I have a question: why companies like Twitter need so many people? I'm sorry but it doesn't seem that hard to replicated Twitter functionality and scalability (with the right people on team). What are the engineers actually doing the whole day? Why do they need so many lines of code? All mysterious to me.
It's a fair question, and shows that a lot of these sites are like icebergs - they look simple until you delve beneath the surface.
How are you detecting human trafficing and reporting it (FOSTA-SESTA)?
How are you detecting CSAM and reporting offenders to NCMEC?
How are you detecting and removing spam? How are you preventing fraudulent ad clicks? How do you deal with "whale" accounts (very large follower counts) and returning an algorithmic feed for their followers?
I interviewed for their deveng team and they were doing things like build-caches because it sped up compiles and increased productivity. Also optimising the Scala compiler (more productivity gains).

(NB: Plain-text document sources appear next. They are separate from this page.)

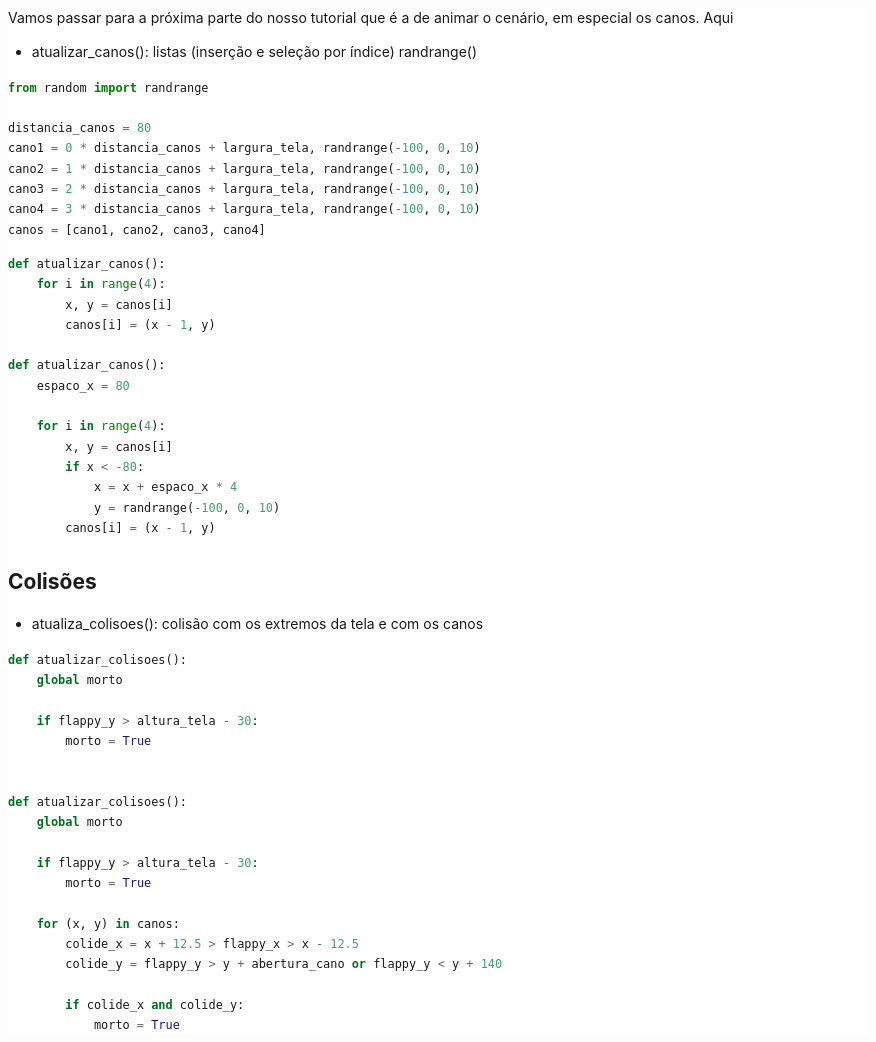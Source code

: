 Vamos passar para a próxima parte do nosso tutorial que é a de animar o cenário, em especial os canos.
Aqui 

- atualizar_canos(): listas (inserção e seleção por índice) randrange()

```python
from random import randrange

distancia_canos = 80
cano1 = 0 * distancia_canos + largura_tela, randrange(-100, 0, 10)
cano2 = 1 * distancia_canos + largura_tela, randrange(-100, 0, 10)
cano3 = 2 * distancia_canos + largura_tela, randrange(-100, 0, 10)
cano4 = 3 * distancia_canos + largura_tela, randrange(-100, 0, 10)
canos = [cano1, cano2, cano3, cano4]
```

```python
def atualizar_canos():
    for i in range(4):
        x, y = canos[i]
        canos[i] = (x - 1, y)

def atualizar_canos():
    espaco_x = 80 

    for i in range(4):
        x, y = canos[i]
        if x < -80:
            x = x + espaco_x * 4
            y = randrange(-100, 0, 10)
        canos[i] = (x - 1, y)
```

## Colisões

- atualiza_colisoes(): colisão com os extremos da tela e com os canos

```python
def atualizar_colisoes():
    global morto

    if flappy_y > altura_tela - 30:
        morto = True


def atualizar_colisoes():
    global morto

    if flappy_y > altura_tela - 30:
        morto = True

    for (x, y) in canos:
        colide_x = x + 12.5 > flappy_x > x - 12.5
        colide_y = flappy_y > y + abertura_cano or flappy_y < y + 140
        
        if colide_x and colide_y:
            morto = True
```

My experience is that software businesses and teams have an internal pressure to grow the number of software engineers on staff. I have seen three things swirl together to cause that.
1 - During periods of company growth (increased revenue and profits), there is a tendency of leadership to not have their hands on the wheel. You tend to see growth in company "cost-centers" instead of "profit centers." So you'll get new efforts that don't directly contribute much in increasing revenue. Early in my career I wasn't tuned into the need to really build your work and projects directly into profit center activities.

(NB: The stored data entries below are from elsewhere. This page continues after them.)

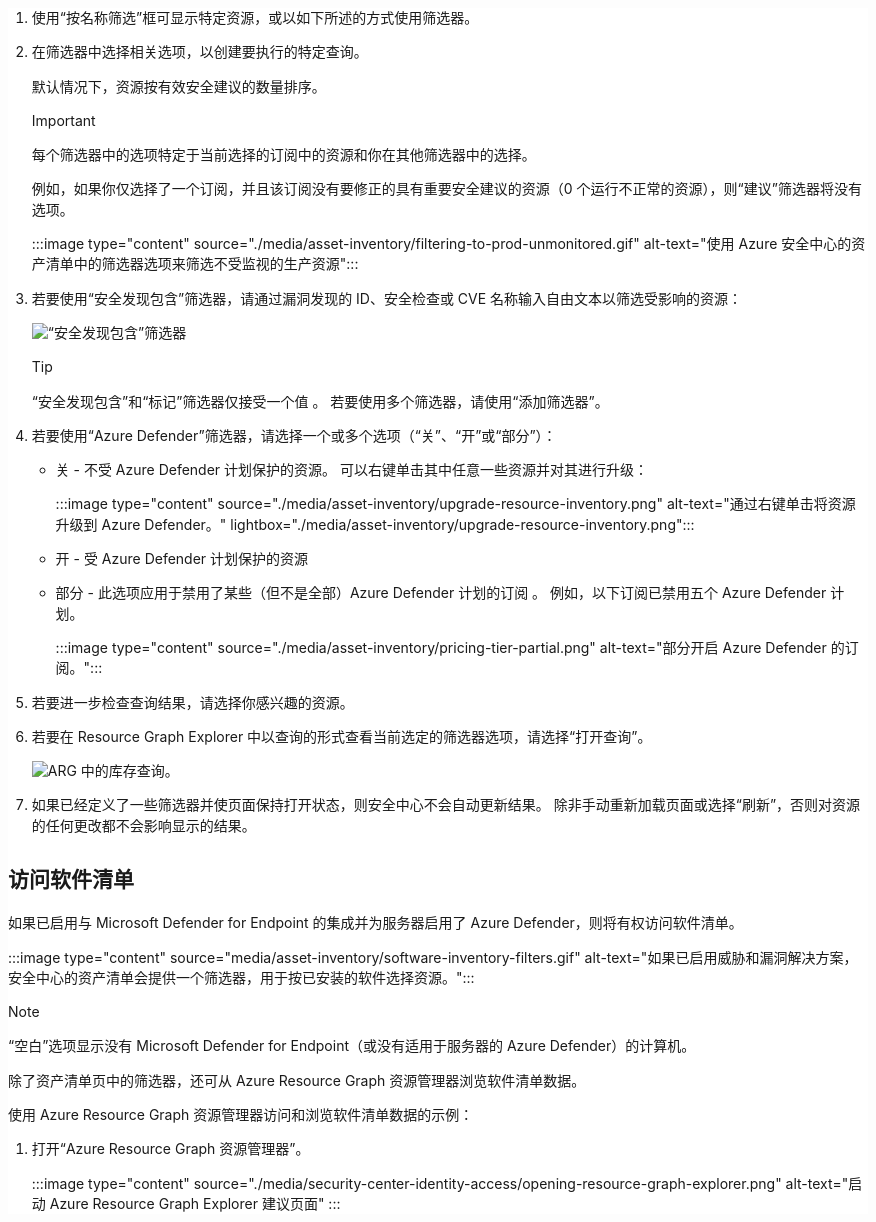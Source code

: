 1. 使用“按名称筛选”框可显示特定资源，或以如下所述的方式使用筛选器。

1. 在筛选器中选择相关选项，以创建要执行的特定查询。

    默认情况下，资源按有效安全建议的数量排序。

    > [!IMPORTANT]
    > 每个筛选器中的选项特定于当前选择的订阅中的资源和你在其他筛选器中的选择。
    >
    > 例如，如果你仅选择了一个订阅，并且该订阅没有要修正的具有重要安全建议的资源（0 个运行不正常的资源），则“建议”筛选器将没有选项。 

    :::image type="content" source="./media/asset-inventory/filtering-to-prod-unmonitored.gif" alt-text="使用 Azure 安全中心的资产清单中的筛选器选项来筛选不受监视的生产资源":::

1. 若要使用“安全发现包含”筛选器，请通过漏洞发现的 ID、安全检查或 CVE 名称输入自由文本以筛选受影响的资源：

    ![“安全发现包含”筛选器](./media/asset-inventory/security-findings-contain-elements.png)

    > [!TIP]
    > “安全发现包含”和“标记”筛选器仅接受一个值 。 若要使用多个筛选器，请使用“添加筛选器”。

1. 若要使用“Azure Defender”筛选器，请选择一个或多个选项（“关”、“开”或“部分”）：

    - 关 - 不受 Azure Defender 计划保护的资源。 可以右键单击其中任意一些资源并对其进行升级：

        :::image type="content" source="./media/asset-inventory/upgrade-resource-inventory.png" alt-text="通过右键单击将资源升级到 Azure Defender。" lightbox="./media/asset-inventory/upgrade-resource-inventory.png":::

    - 开 - 受 Azure Defender 计划保护的资源
    - 部分 - 此选项应用于禁用了某些（但不是全部）Azure Defender 计划的订阅 。 例如，以下订阅已禁用五个 Azure Defender 计划。 

        :::image type="content" source="./media/asset-inventory/pricing-tier-partial.png" alt-text="部分开启 Azure Defender 的订阅。":::

1. 若要进一步检查查询结果，请选择你感兴趣的资源。

1. 若要在 Resource Graph Explorer 中以查询的形式查看当前选定的筛选器选项，请选择“打开查询”。

    ![ARG 中的库存查询。](./media/asset-inventory/inventory-query-in-resource-graph-explorer.png)

1. 如果已经定义了一些筛选器并使页面保持打开状态，则安全中心不会自动更新结果。 除非手动重新加载页面或选择“刷新”，否则对资源的任何更改都不会影响显示的结果。

## <a name="access-a-software-inventory"></a>访问软件清单

如果已启用与 Microsoft Defender for Endpoint 的集成并为服务器启用了 Azure Defender，则将有权访问软件清单。

:::image type="content" source="media/asset-inventory/software-inventory-filters.gif" alt-text="如果已启用威胁和漏洞解决方案，安全中心的资产清单会提供一个筛选器，用于按已安装的软件选择资源。":::

> [!NOTE]
> “空白”选项显示没有 Microsoft Defender for Endpoint（或没有适用于服务器的 Azure Defender）的计算机。

除了资产清单页中的筛选器，还可从 Azure Resource Graph 资源管理器浏览软件清单数据。

使用 Azure Resource Graph 资源管理器访问和浏览软件清单数据的示例：

1. 打开“Azure Resource Graph 资源管理器”。

    :::image type="content" source="./media/security-center-identity-access/opening-resource-graph-explorer.png" alt-text="启动 Azure Resource Graph Explorer 建议页面" :::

2 - Internally, I have seen people grow the number of staff underneath them as an almost weird way of justifying a promotion (eg, "executive VP mucky-mucks have N employees and I'm now managing N employees, promote me to executive VP mucky-muck").

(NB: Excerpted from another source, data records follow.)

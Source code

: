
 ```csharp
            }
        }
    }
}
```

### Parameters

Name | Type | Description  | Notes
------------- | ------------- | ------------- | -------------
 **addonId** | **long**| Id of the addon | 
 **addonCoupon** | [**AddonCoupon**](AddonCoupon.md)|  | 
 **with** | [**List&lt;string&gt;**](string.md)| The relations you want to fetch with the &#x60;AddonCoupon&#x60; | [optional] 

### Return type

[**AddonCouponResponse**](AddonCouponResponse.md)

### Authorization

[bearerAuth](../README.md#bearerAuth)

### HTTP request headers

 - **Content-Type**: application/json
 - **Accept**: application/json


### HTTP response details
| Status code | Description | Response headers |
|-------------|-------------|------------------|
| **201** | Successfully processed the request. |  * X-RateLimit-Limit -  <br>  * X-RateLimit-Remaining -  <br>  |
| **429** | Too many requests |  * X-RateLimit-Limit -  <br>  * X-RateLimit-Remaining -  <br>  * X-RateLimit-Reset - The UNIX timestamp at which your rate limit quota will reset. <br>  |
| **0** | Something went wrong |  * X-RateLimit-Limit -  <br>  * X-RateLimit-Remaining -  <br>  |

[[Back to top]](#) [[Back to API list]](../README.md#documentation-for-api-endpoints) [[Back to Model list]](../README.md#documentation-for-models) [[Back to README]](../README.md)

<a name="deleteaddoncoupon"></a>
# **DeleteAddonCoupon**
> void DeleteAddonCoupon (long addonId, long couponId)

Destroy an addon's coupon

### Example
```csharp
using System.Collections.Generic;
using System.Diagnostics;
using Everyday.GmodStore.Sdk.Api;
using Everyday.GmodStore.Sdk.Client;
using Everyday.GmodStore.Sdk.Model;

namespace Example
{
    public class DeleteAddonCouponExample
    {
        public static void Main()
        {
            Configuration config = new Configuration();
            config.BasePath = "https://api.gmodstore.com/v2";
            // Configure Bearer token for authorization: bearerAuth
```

3 - I have seen smaller companies really focus in on the revenue and/or profit per employee number to guide hiring plans. So during a good period of revenue/profit growth, a CEO/owner-type will say something like "It looks like every engineer I add at $1X0,000 is resulting in $[2|3|4]X0,000 additional revenue or profit - let's just keep adding engineers." These napkin calculations are devoid of deeper market analysis.
If you went one-on-one with every single software engineer at a big tech company or in a smaller org, you probably wouldn't find many who aren't busy with work. You just probably would find a bunch on "nice to have" work instead of real revenue generators.